The old-school kind despises TV, considering it a "vast wasteland" only occasionally interrupted by an oasis of quality. These critics tend to be a bit older, like Tom Shales; if they grew up with TV, they were no doubt taught it was one step down from comic books.

The new breed loves TV - its reach, its promise, its vitality as a popular art - and feels betrayed when corporations or mercenary hacks conspire to deny its possibilities. They tend to be younger and were weaned on TV - if not on "Sesame Street," then on classic cartoons and sitcom reruns.

Ten years into my tenure as the Daily Herald's TV/radio columnist - which makes me, unapologetically, dean of Chicago TV critics - it should come as no surprise to anyone that I consider myself securely among the latter group. Even after a decade of reviewing oftentimes reprehensible shows under the motto, "I watch so you don't have to," I love television and love this job.

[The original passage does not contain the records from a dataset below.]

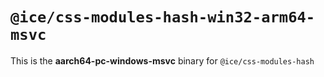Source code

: # `@ice/css-modules-hash-win32-arm64-msvc`

This is the **aarch64-pc-windows-msvc** binary for `@ice/css-modules-hash`
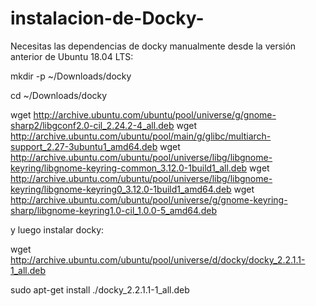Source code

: # instalacion-de-Docky-
Necesitas las dependencias de docky manualmente desde la versión anterior de Ubuntu 18.04 LTS: 

mkdir -p ~/Downloads/docky

cd ~/Downloads/docky

wget http://archive.ubuntu.com/ubuntu/pool/universe/g/gnome-sharp2/libgconf2.0-cil_2.24.2-4_all.deb 
wget http://archive.ubuntu.com/ubuntu/pool/main/g/glibc/multiarch-support_2.27-3ubuntu1_amd64.deb 
wget http://archive.ubuntu.com/ubuntu/pool/universe/libg/libgnome-keyring/libgnome-keyring-common_3.12.0-1build1_all.deb 
wget http://archive.ubuntu.com/ubuntu/pool/universe/libg/libgnome-keyring/libgnome-keyring0_3.12.0-1build1_amd64.deb
wget http://archive.ubuntu.com/ubuntu/pool/universe/g/gnome-keyring-sharp/libgnome-keyring1.0-cil_1.0.0-5_amd64.deb


y luego instalar docky:

wget http://archive.ubuntu.com/ubuntu/pool/universe/d/docky/docky_2.2.1.1-1_all.deb

sudo apt-get install ./docky_2.2.1.1-1_all.deb

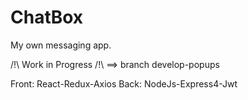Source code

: # ChatBox
My own messaging app.

/!\ Work in Progress /!\ ==> branch develop-popups



Front: React-Redux-Axios
Back: NodeJs-Express4-Jwt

In what other gig can you go from presidential politics to symphony orchestras, from the corrupting influence of global conglomerates to the liberating power of the individual viewer, from a single mother raising a daughter to a mob boss beheading an arch rival, from the evening news to cartoons, and from the reality of Sept. 11 to the ridiculously profound idea that the government is protecting a vast alien conspiracy?
And that's space aliens, not itinerant farm workers.

I grew up with Ray Rayner, "Bozo's Circus" and Bill Jackson, "Out of the Inkwell," Warner Bros. shorts and reruns of "I Love Lucy." I grew to love "Laugh-In" and "All in the Family," "Harry-O" and "Hill Street Blues," "Saturday Night Live" and "SCTV." So when I suggest that the last decade has been the best in TV history, I hope it means something.

Trust me, it's not a sunny, optimistic disposition that prompts me to insist that TV has been better than ever over the last 10 years. To be sure, while I can point to "The Sopranos," "Homicide: Life on the Street" and, yes, "Buffy the Vampire Slayer" as among the best TV dramas ever, joined by "Seinfeld" and "The Simpsons" on the comedy side, the last 10 years have seen plenty of bad TV too: Jerry Springer, both as talk-show host and news commentator; people eating bugs and selling each other out for money; desperate singles in search of their "soul mates"; not to mention"Teletubbies."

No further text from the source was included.